I am trying to access the org.apache.hadoop.fs.FileUtil.unTar
directly from a pyspark shell.
I understand that I can access the underlying virtual machine (via py4j) sc._jvm
to do this, but am struggling to actually connect to hdfs (despite my pyspark sessions being completely otherwise functional, and able to run jobs across the cluster against jobs inside the cluster).
For example:
hdpUntar = sc._jvm.org.apache.hadoop.fs.FileUtil.unTar
hdpFile = sc._jvm.java.io.File
root = hdpFile("hdfs://<url>/user/<file>")
target = hdpFile("hdfs://<url>/user/myuser/untar")
hdpUntar(root, target)
Unfortunately, this doesn't work:
Py4JJavaError: An error occurred while calling z:org.apache.hadoop.fs.FileUtil.unTar.
: ExitCodeException exitCode=128: tar: Cannot connect to hdfs: resolve failed
at org.apache.hadoop.util.Shell.runCommand(Shell.java:538)

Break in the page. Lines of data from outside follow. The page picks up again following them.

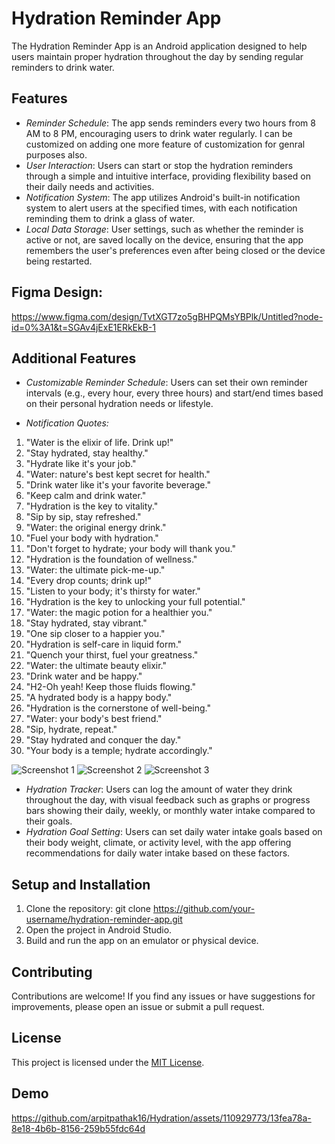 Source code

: # Hydration Reminder App

The Hydration Reminder App is an Android application designed to help users maintain proper hydration throughout the day by sending regular reminders to drink water.

## Features

- *Reminder Schedule*: The app sends reminders every two hours from 8 AM to 8 PM, encouraging users to drink water regularly. I can be customized on adding one more feature of customization for genral purposes also.
- *User Interaction*: Users can start or stop the hydration reminders through a simple and intuitive interface, providing flexibility based on their daily needs and activities.
- *Notification System*: The app utilizes Android's built-in notification system to alert users at the specified times, with each notification reminding them to drink a glass of water.
- *Local Data Storage*: User settings, such as whether the reminder is active or not, are saved locally on the device, ensuring that the app remembers the user's preferences even after being closed or the device being restarted.

## Figma Design:
 https://www.figma.com/design/TvtXGT7zo5gBHPQMsYBPlk/Untitled?node-id=0%3A1&t=SGAv4jExE1ERkEkB-1


## Additional Features

- *Customizable Reminder Schedule*: Users can set their own reminder intervals (e.g., every hour, every three hours) and start/end times based on their personal hydration needs or lifestyle.

- *Notification Quotes:*

1. "Water is the elixir of life. Drink up!"
2. "Stay hydrated, stay healthy."
3. "Hydrate like it's your job."
4. "Water: nature's best kept secret for health."
5. "Drink water like it's your favorite beverage."
6. "Keep calm and drink water."
7. "Hydration is the key to vitality."
8. "Sip by sip, stay refreshed."
9. "Water: the original energy drink."
10. "Fuel your body with hydration."
11. "Don't forget to hydrate; your body will thank you."
12. "Hydration is the foundation of wellness."
13. "Water: the ultimate pick-me-up."
14. "Every drop counts; drink up!"
15. "Listen to your body; it's thirsty for water."
16. "Hydration is the key to unlocking your full potential."
17. "Water: the magic potion for a healthier you."
18. "Stay hydrated, stay vibrant."
19. "One sip closer to a happier you."
20. "Hydration is self-care in liquid form."
21. "Quench your thirst, fuel your greatness."
22. "Water: the ultimate beauty elixir."
23. "Drink water and be happy."
24. "H2-Oh yeah! Keep those fluids flowing."
25. "A hydrated body is a happy body."
26. "Hydration is the cornerstone of well-being."
27. "Water: your body's best friend."
28. "Sip, hydrate, repeat."
29. "Stay hydrated and conquer the day."
30. "Your body is a temple; hydrate accordingly."

![Screenshot 1](screenshots/homescreen.jpg)
![Screenshot 2](screenshots/notification.jpg)
![Screenshot 3](screenshots/weekly.jpg)


- *Hydration Tracker*: Users can log the amount of water they drink throughout the day, with visual feedback such as graphs or progress bars showing their daily, weekly, or monthly water intake compared to their goals.
- *Hydration Goal Setting*: Users can set daily water intake goals based on their body weight, climate, or activity level, with the app offering recommendations for daily water intake based on these factors.

## Setup and Installation

1. Clone the repository: git clone https://github.com/your-username/hydration-reminder-app.git
2. Open the project in Android Studio.
3. Build and run the app on an emulator or physical device.


## Contributing

Contributions are welcome! If you find any issues or have suggestions for improvements, please open an issue or submit a pull request.

## License

This project is licensed under the [MIT License](LICENSE).
## Demo
https://github.com/arpitpathak16/Hydration/assets/110929773/13fea78a-8e18-4b6b-8156-259b55fdc64d




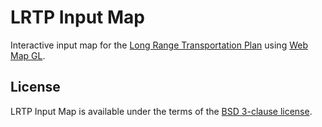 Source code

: # LRTP Input Map

Interactive input map for the [Long Range Transportation
Plan](https://lrtp.cuuats.org/) using [Web Map
GL](https://github.com/CUUATS/webmapgl).

## License
LRTP Input Map is available under the terms of the [BSD 3-clause
license](https://github.com/CUUATS/lrtp-input-map/blob/master/LICENSE.md).
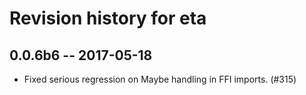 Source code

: # Revision history for eta

## 0.0.6b6  -- 2017-05-18

* Fixed serious regression on Maybe handling in FFI imports. (#315)



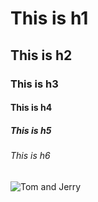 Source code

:# This is h1
## This is h2
### This is h3
#### This is h4
##### This is h5
###### This is h6


![Tom and Jerry](https://m.media-amazon.com/images/I/517yRBCPaGL.jpg)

at org.apache.hadoop.util.Shell.run(Shell.java:455)
at org.apache.hadoop.util.Shell$ShellCommandExecutor.execute(Shell.java:715)
at org.apache.hadoop.fs.FileUtil.unTarUsingTar(FileUtil.java:675)
at org.apache.hadoop.fs.FileUtil.unTar(FileUtil.java:651)
at sun.reflect.GeneratedMethodAccessor12.invoke(Unknown Source)
at sun.reflect.DelegatingMethodAccessorImpl.invoke(DelegatingMethodAccessorImpl.java:43)
at java.lang.reflect.Method.invoke(Method.java:606)
at py4j.reflection.MethodInvoker.invoke(MethodInvoker.java:231)
at py4j.reflection.ReflectionEngine.invoke(ReflectionEngine.java:379)
at py4j.Gateway.invoke(Gateway.java:259)
at py4j.commands.AbstractCommand.invokeMethod(AbstractCommand.java:133)
at py4j.commands.CallCommand.execute(CallCommand.java:79)
at py4j.GatewayConnection.run(GatewayConnection.java:207)
at java.lang.Thread.run(Thread.java:745)